MortgageReverse

Developer Targets HECM For Purchase, Data Lacks Promise

A development planned for the southwest Chicago town of Oak Forest has big ideas for senior housing. Priory Estates, a plan of Weso Development, aims to build 110 duplex residences on 55 duplex lots, joining the ranks of Illinois’ age restricted housing communities. The community will be approved for people who are ages 55 and up.

There’s a direct correlation between the timing of the development and the aging baby boom demographic, and the HECM for Purchase will be one way for seniors to buy into these new homes, whether they are downsizing or upsizing.

“We’re looking at these units as being a tremendous alternative to condo living,” says Jerry Pinero, a developer on the project. “Especially for seniors, it’s implied that if you’re going to live in a condo, you’ll have stairs or elevators. With these, you pull up, you pull in or out.
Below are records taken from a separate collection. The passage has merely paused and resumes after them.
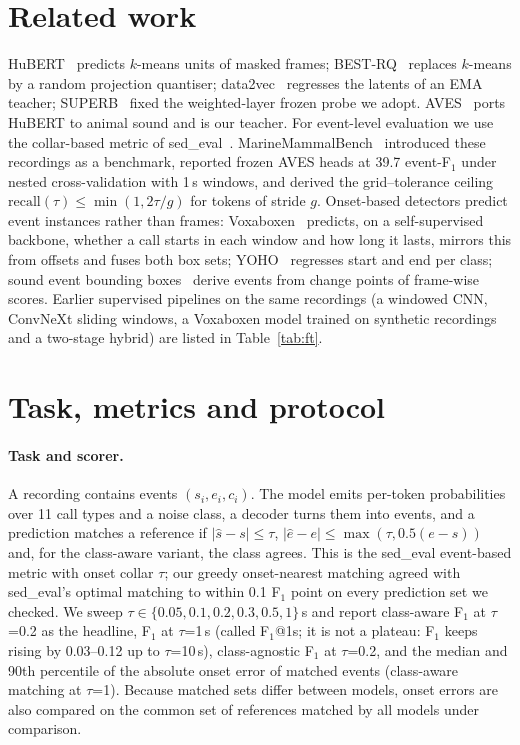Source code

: \documentclass[10pt,twocolumn]{article}
\newcommand{\Fone}{F$_1$}
\begin{document}
\section{Related work}
HuBERT~\citep{hsu2021hubert} predicts $k$-means units of masked frames; BEST-RQ~\citep{chiu2022bestrq} replaces $k$-means by a random projection quantiser; data2vec~\citep{baevski2022data2vec} regresses the latents of an EMA teacher; SUPERB~\citep{yang2021superb} fixed the weighted-layer frozen probe we adopt. AVES~\citep{hagiwara2023aves} ports HuBERT to animal sound and is our teacher. For event-level evaluation we use the collar-based metric of sed\_eval~\citep{mesaros2016metrics}. MarineMammalBench~\citep{sheipak2026mmb} introduced these recordings as a benchmark, reported frozen AVES heads at 39.7 event-\Fone{} under nested cross-validation with 1\,s windows, and derived the grid--tolerance ceiling $\mathrm{recall}(\tau)\le\min(1,2\tau/g)$ for tokens of stride $g$. Onset-based detectors predict event instances rather than frames: Voxaboxen~\citep{mahon2025voxaboxen} predicts, on a self-supervised backbone, whether a call starts in each window and how long it lasts, mirrors this from offsets and fuses both box sets; YOHO~\citep{venkatesh2022yoho} regresses start and end per class; sound event bounding boxes~\citep{ebbers2024sebbs} derive events from change points of frame-wise scores. Earlier supervised pipelines on the same recordings (a windowed CNN, ConvNeXt sliding windows, a Voxaboxen model trained on synthetic recordings and a two-stage hybrid) are listed in Table~\ref{tab:ft}.

\section{Task, metrics and protocol}
\label{sec:metric}
\paragraph{Task and scorer.} A recording contains events $(s_i,e_i,c_i)$. The model emits per-token probabilities over 11 call types and a noise class, a decoder turns them into events, and a prediction matches a reference if $|\hat s-s|\le\tau$, $|\hat e-e|\le\max(\tau,0.5(e-s))$ and, for the class-aware variant, the class agrees. This is the sed\_eval event-based metric with onset collar $\tau$; our greedy onset-nearest matching agreed with sed\_eval's optimal matching to within 0.1 \Fone{} point on every prediction set we checked. We sweep $\tau\in\{0.05,0.1,0.2,0.3,0.5,1\}$\,s and report class-aware \Fone{} at $\tau$=0.2 as the headline, \Fone{} at $\tau$=1\,s (called \Fone{}@1s; it is not a plateau: \Fone{} keeps rising by 0.03--0.12 up to $\tau$=10\,s), class-agnostic \Fone{} at $\tau$=0.2, and the median and 90th percentile of the absolute onset error of matched events (class-aware matching at $\tau$=1). Because matched sets differ between models, onset errors are also compared on the common set of references matched by all models under comparison.
\end{document}
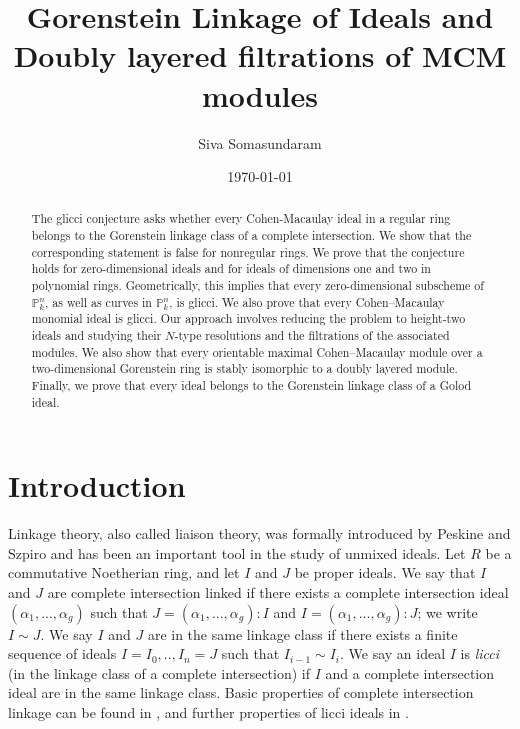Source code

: \documentclass[11pt,letterpaper]{amsart}
\date{\today}
\title{Gorenstein Linkage of Ideals and Doubly layered filtrations of MCM modules}
\author{Siva Somasundaram}
\date{}
\theoremstyle{plain}
\theoremstyle{definition}
\theoremstyle{remark}
\begin{document}
\begin{abstract} \noindent The glicci conjecture asks whether every Cohen-Macaulay ideal in a regular ring belongs to the Gorenstein linkage class of a complete intersection. We show that the corresponding statement is false for nonregular rings. We prove that the conjecture holds for zero-dimensional ideals and for ideals of dimensions one and two in polynomial rings. Geometrically, this implies that every zero-dimensional subscheme of \(\mathbb P^n_k\), as well as curves in \(\mathbb P^n_k\), is glicci. We also prove that every Cohen–Macaulay monomial ideal is glicci. Our approach involves reducing the problem to height-two ideals and studying their \(N\)-type resolutions and the filtrations of the associated modules. We also show that every orientable maximal Cohen–Macaulay module over a two-dimensional Gorenstein ring is stably isomorphic to a doubly layered module. Finally, we prove that every ideal belongs to the Gorenstein linkage class of a Golod ideal.
\end{abstract}

\begingroup \maketitle \footnotesize \tableofcontents \endgroup



\section{ Introduction}
Linkage theory, also called liaison theory, was formally introduced by Peskine and Szpiro \cite{peskine1974liaison} and has been an important tool in the study of unmixed ideals. Let $R$ be a commutative Noetherian ring, and let $I$ and $J$ be proper ideals. We say that $I$ and $J$ are complete intersection linked if there exists a complete intersection ideal $(\alpha_1,...,\alpha_g)$ such that $J=(\alpha_1,...,\alpha_g):I$ and $I=(\alpha_1,...,\alpha_g):J$; we write $I\sim J$. We say $I$ and $J$ are in the same linkage class if there exists a finite sequence of ideals $I=I_0,..,I_n=J$ such that $I_{i-1}\sim I_{i}$. We say an ideal $I$ is \emph{licci} (in the linkage class of a complete intersection) if $I$ and a complete intersection ideal are in the same linkage class. Basic properties of complete intersection linkage can be found in \cite{peskine1974liaison}, and further properties of licci ideals in \cite{huneke1987structure, ulrich1987theory}.
\end{document}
It’s suitable for people who are 65 or 75 and they can stay there for the rest of their lives.”

Pinero cites the Pew Research figure that 10,000 people each day in the U.S. are turning 65. Recent trend findings on the demographic also bode well.

According to Evanston, Ill.-based Mather LifeWays Institute on Aging, of the top 10 senior living trends, two were “choice and value” and the number one tend was aging in place. “Residents will seek services and programs that will support ‘aging well’ in place,” said the study, which was based on a survey of 600 senior living organizations representing more than 1,000 communities across 15 states.
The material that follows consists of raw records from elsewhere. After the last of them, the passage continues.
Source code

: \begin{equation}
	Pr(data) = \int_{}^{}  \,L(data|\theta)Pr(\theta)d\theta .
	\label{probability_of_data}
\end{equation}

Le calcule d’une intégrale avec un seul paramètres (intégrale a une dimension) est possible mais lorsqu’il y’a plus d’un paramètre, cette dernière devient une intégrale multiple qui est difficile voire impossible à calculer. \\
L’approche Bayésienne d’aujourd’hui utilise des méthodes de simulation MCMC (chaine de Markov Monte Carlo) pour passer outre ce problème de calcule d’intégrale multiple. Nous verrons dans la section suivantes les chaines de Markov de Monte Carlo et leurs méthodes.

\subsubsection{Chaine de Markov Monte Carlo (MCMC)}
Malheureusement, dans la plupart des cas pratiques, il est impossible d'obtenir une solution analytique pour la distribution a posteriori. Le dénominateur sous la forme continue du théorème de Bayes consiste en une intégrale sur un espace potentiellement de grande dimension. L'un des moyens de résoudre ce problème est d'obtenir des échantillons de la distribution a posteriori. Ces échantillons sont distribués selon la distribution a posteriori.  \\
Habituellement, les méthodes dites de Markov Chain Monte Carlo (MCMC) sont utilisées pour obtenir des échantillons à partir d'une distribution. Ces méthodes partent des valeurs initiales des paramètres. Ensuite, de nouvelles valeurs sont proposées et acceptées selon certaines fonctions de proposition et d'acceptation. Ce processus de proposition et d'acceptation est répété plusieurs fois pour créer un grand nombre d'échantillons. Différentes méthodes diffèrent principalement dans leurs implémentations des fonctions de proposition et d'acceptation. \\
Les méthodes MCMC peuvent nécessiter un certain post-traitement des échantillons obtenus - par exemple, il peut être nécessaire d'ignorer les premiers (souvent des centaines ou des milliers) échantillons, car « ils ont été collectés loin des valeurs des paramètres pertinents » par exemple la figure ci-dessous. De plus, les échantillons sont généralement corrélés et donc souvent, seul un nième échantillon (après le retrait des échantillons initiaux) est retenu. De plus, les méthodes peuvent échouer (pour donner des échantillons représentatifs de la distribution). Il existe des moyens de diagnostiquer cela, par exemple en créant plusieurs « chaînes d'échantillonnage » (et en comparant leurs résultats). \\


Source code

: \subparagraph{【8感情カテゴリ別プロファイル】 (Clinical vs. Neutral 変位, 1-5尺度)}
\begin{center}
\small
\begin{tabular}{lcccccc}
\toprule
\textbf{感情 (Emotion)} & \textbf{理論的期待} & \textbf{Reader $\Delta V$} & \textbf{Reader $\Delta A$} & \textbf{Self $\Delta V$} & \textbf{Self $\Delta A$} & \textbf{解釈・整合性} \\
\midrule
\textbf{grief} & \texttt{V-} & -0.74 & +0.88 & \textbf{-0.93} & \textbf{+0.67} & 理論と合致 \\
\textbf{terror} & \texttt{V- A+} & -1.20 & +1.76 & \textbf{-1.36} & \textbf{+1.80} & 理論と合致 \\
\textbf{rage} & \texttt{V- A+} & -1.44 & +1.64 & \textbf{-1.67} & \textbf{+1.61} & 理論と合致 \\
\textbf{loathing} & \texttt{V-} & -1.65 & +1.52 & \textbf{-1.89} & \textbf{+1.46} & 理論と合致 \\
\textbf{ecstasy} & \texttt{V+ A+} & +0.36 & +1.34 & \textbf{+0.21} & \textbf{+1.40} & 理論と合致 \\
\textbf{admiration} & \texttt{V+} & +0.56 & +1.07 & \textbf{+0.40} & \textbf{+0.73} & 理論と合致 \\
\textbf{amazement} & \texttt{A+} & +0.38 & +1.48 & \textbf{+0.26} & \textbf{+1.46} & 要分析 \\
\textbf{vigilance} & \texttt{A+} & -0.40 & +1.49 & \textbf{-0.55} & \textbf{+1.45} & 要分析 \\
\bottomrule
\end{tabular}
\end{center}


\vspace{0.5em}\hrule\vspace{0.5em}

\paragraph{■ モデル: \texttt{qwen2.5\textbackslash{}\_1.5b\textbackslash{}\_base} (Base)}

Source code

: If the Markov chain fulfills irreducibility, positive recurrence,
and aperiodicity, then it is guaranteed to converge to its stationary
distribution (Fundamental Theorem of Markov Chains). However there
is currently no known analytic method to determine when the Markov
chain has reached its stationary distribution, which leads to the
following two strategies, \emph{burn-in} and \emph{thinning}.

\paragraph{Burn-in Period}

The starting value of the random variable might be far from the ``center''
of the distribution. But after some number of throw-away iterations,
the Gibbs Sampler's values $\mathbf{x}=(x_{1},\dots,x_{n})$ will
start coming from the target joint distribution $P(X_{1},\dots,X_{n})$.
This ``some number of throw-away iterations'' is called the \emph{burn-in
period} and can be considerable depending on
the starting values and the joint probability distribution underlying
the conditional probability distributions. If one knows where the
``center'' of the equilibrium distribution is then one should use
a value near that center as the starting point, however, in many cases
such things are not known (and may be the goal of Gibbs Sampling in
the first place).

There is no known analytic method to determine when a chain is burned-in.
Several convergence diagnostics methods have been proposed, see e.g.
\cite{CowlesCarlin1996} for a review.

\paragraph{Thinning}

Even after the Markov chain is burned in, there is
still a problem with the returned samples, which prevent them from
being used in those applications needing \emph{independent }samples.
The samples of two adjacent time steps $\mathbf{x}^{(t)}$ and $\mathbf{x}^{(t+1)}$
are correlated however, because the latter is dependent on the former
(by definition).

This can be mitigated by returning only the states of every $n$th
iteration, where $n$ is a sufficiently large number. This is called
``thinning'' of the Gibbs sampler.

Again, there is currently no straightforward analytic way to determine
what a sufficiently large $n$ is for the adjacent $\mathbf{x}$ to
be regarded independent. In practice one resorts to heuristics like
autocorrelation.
Senior housing communities have always offered an option, but the aging in place trend may also lead some to seek new homes where they can stay for years to come. With many families having lost retirement income, some may turn to reverse mortgages to finance these moves.

The HECM for Purchase allows borrowers to take their home equity from one home and use it toward another in one fell swoop.
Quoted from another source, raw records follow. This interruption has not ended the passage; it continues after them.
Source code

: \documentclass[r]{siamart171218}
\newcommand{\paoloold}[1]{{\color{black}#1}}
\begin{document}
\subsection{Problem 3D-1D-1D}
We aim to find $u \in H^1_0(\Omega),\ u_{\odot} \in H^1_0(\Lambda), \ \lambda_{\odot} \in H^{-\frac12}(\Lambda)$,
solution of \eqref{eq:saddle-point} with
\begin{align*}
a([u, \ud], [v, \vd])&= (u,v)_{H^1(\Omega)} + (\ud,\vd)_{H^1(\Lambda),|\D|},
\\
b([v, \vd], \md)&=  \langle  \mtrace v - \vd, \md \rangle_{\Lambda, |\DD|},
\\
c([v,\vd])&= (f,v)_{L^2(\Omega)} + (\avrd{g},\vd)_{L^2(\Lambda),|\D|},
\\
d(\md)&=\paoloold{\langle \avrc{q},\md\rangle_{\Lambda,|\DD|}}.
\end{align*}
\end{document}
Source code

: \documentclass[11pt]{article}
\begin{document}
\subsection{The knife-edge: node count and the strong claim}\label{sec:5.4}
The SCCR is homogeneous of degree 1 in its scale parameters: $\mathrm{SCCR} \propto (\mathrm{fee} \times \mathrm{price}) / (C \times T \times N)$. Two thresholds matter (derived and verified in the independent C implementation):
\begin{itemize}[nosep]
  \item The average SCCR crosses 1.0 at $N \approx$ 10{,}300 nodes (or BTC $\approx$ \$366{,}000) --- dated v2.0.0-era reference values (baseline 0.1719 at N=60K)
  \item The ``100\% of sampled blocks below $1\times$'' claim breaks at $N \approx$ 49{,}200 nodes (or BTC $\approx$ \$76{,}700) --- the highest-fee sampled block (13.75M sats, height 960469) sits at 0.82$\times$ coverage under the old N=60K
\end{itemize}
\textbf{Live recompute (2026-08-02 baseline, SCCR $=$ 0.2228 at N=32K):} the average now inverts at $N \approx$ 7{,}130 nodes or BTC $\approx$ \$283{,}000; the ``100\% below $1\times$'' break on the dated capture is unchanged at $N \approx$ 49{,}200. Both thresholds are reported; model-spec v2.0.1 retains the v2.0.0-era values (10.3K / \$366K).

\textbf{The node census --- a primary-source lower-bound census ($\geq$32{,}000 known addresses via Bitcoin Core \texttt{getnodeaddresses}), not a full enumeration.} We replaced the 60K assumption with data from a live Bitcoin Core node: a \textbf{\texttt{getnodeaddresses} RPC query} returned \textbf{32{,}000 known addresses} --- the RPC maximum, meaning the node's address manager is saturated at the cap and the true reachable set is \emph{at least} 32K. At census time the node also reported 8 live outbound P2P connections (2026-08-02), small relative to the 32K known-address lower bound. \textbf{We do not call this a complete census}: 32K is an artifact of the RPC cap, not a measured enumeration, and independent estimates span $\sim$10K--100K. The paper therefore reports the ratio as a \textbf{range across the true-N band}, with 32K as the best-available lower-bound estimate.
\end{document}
Data from Reverse Market Insight (above) shows the volume of HECM for Purchase loans actually declined in 2010 for the majority of the top 15 states for HECM for Purchase loans, after gaining some popularity following its launch in January 2009.

(See RMD’s report on the first year of the program, which posted growth from just 18 units in its launch month, to more than 130 in December 2009.)

Still, many say, the product is widely unknown, compared with its HECM Standard and growing HECM Saver counterparts. That may not be great news for Priory Estates, but the development hopes the growing age bracket will help the product gain popularity—along with all reverse mortgages.

“It’s a parallel between the 55+ community and reverse mortgages,” says Pinero of the timing of the project. “The awareness of this type of product is out there, there’s no doubt about it. It’s been so scarcely utilized; only just in the last five to seven years have they gained in popularity.”

If all goes according to Weso’s plan, the project should break ground by the end of 2011, just as the first baby boomers are turning 66.

“I have never seen a necessity for a particular product to the extent that I see the necessity for this now,” he says.